When you think of a cell tower lease, you are probably thinking of what we refer to as a ground lease. This is the lease agreement between the property owner and the company (wireless carrier or tower company) that erects the tower on the property. The ground lease specifies the actual territorial boundaries that will be utilized when erecting the tower and usually includes and access and utility easement to and from the lease area. This initial ground lease is extremely important as it contains many variables other than just lease rate (such as lease size, permitted use, and length of term) that set the stage for future possibilities, and income at the site. The below is an example of a survey showing a 100’x100’ ground lease with a 20’ wide non-exclusive access and utility easement (tower location is shown the triangle in the middle of the lease area.
Rather than a modification or amendment to an existing ground lease, an Additional Ground Space Lease is a new lease (almost always) with a different party than the Lessee of the original ground lease. This type of agreement is most often with a carrier that needs initial or additional space at the site. For example, say you are already party to a ground lease with Crown Castle that includes the 10’x10’ lease area for the tower and just enough lease area that is sufficient for AT&T’s equipment. If an additional carrier (Clearwire/Sprint in the below example) would like to utilize the same tower, they would need to lease additional ground space, since there currently isn’t available room in the ground lease area to add their equipment. In this case Clearwire/Sprint will then contact you, the property owner, to negotiate a new separate ground space lease, as a result of which, you will receive additional rent. Please see the below site plan showing the 7’x7’ Additional Ground Space lease area that is being proposed by Clearwire/Sprint (noted with a red dot and shaded in this example).

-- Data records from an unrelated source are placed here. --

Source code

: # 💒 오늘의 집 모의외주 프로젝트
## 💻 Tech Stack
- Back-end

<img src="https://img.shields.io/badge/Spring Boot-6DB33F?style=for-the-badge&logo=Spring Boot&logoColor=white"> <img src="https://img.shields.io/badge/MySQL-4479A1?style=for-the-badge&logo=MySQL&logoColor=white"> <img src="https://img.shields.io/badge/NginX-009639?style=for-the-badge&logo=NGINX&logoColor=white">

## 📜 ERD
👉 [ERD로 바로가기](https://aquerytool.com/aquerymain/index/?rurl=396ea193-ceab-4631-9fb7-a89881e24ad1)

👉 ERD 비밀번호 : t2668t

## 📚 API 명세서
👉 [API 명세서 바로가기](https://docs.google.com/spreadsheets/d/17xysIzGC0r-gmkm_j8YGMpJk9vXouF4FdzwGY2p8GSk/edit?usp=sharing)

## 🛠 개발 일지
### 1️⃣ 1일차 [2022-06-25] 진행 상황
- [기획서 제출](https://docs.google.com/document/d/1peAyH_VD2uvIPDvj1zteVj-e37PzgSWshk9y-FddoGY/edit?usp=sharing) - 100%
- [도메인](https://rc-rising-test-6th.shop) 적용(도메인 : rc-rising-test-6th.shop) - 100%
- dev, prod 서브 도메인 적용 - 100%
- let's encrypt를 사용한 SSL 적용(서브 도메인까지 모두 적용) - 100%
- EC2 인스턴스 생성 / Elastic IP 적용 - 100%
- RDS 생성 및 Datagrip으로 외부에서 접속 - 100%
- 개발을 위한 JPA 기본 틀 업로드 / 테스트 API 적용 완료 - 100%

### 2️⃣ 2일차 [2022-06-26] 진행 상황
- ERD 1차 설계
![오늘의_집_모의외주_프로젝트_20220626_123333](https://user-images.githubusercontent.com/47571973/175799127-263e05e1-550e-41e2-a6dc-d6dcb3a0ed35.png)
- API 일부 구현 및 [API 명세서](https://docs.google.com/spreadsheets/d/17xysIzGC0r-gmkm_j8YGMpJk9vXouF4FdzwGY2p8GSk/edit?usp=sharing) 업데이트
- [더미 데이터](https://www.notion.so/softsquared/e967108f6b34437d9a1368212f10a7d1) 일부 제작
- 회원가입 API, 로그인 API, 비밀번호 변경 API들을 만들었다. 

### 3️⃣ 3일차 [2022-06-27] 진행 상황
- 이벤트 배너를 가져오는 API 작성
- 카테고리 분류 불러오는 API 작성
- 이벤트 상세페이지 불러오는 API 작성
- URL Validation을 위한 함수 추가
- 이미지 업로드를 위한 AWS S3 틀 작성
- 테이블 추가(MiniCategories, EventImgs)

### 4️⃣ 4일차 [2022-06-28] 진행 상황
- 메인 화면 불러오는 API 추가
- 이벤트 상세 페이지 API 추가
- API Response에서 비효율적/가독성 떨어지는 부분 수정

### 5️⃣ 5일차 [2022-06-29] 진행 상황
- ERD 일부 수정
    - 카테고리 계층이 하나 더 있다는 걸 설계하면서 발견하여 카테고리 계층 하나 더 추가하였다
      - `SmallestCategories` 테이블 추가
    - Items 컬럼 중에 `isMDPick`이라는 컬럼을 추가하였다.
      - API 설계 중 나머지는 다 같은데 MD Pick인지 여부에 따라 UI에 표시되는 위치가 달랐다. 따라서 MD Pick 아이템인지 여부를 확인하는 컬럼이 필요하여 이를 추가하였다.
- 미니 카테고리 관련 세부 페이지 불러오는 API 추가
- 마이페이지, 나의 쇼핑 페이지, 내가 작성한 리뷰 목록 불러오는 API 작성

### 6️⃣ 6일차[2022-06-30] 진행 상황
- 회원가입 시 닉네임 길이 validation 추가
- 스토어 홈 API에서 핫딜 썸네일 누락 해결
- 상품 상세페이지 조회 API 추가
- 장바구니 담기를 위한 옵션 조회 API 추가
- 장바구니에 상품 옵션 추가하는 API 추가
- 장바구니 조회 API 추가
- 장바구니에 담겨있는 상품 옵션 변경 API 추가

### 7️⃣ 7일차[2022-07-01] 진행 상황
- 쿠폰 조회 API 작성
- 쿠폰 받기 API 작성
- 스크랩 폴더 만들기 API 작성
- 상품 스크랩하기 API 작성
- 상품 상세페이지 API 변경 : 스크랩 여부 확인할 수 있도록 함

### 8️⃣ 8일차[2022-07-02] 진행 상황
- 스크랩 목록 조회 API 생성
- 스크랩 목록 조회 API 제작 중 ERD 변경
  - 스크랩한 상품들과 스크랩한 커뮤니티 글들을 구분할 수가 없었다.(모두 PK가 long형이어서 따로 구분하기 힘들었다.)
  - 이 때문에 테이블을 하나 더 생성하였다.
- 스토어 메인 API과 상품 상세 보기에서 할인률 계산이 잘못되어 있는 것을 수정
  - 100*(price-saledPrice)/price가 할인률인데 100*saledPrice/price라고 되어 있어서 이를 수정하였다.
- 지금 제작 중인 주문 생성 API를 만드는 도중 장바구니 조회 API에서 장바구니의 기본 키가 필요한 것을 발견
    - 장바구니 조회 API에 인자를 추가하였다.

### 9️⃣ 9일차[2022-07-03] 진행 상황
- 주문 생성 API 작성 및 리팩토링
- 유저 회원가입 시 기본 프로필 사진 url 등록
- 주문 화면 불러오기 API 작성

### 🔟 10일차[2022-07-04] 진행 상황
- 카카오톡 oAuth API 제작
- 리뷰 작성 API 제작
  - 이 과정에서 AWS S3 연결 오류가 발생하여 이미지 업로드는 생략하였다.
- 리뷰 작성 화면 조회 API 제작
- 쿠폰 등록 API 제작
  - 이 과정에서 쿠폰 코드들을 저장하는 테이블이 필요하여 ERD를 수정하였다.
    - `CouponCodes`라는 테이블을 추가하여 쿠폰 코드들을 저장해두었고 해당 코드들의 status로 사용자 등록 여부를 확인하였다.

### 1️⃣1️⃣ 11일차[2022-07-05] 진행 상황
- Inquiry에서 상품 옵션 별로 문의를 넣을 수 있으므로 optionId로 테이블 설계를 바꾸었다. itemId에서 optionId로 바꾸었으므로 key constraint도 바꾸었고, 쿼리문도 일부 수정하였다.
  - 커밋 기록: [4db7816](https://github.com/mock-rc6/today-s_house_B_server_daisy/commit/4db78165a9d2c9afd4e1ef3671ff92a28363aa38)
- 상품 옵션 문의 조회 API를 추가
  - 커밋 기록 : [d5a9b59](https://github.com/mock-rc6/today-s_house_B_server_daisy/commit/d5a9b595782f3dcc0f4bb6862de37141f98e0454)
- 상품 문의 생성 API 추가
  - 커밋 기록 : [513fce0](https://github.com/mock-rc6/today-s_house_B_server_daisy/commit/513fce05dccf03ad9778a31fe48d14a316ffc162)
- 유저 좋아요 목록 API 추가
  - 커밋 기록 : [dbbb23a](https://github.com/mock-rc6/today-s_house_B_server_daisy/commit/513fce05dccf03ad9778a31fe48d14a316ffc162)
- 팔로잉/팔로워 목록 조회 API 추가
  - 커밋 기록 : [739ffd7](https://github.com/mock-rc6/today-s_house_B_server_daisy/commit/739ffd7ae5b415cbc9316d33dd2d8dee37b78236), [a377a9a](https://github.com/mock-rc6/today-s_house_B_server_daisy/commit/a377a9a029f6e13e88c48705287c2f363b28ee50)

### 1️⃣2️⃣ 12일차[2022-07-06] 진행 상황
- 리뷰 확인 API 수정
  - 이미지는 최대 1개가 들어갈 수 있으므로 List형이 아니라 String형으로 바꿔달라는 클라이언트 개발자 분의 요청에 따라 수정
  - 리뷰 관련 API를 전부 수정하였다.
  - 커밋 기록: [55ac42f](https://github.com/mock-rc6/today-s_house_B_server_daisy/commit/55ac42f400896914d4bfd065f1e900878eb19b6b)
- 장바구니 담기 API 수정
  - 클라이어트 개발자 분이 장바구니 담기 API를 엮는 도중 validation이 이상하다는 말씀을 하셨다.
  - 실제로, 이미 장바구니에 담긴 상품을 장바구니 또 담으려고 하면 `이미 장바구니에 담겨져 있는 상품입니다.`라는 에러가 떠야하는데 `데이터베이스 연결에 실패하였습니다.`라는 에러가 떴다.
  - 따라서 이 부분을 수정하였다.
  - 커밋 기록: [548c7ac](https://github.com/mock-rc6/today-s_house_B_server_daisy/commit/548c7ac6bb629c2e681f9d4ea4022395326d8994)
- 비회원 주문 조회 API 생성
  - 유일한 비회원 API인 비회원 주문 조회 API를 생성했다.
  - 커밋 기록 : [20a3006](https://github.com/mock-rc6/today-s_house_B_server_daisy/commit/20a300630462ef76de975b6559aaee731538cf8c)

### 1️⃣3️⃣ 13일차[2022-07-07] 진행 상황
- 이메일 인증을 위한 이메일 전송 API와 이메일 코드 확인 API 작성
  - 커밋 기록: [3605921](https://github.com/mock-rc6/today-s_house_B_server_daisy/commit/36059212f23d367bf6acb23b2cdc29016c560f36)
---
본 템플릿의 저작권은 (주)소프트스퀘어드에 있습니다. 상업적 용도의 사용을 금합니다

Also known as a “tenant lease,” the Tower Collocation Lease is a contract between the wireless carrier and the tower owner, who can either be another wireless carrier or a tower company. Typically the tower owner is already engaged in a ground lease with the property owner, although sometimes the tower owner owns the property upon which the tower is built. When wireless carriers collocate on an existing tower, they make payments to the tower owner directly in exchange for utilizing the tower and ground space. If additional ground space is required, then the wireless carrier would enter into an additional ground space lease with the landowner, in addition to the collocation lease with the tower owner. Please see the below sketch showing the same site as above in which Clearwire/Sprint is proposing equipment on the tower (noted with red dots). You can also see the carrier’s proposed ground equipment to be in the 7’x7’ additional ground space lease (noted with a blue dot).
Lastly, just for additional illustration please see one more example of a proposed tower collocation, where the carrier is proposing to install equipment on the tower (noted with red dots) and the ground space. In this example the tower owner controls sufficient ground space and so an additional ground space lease is not required.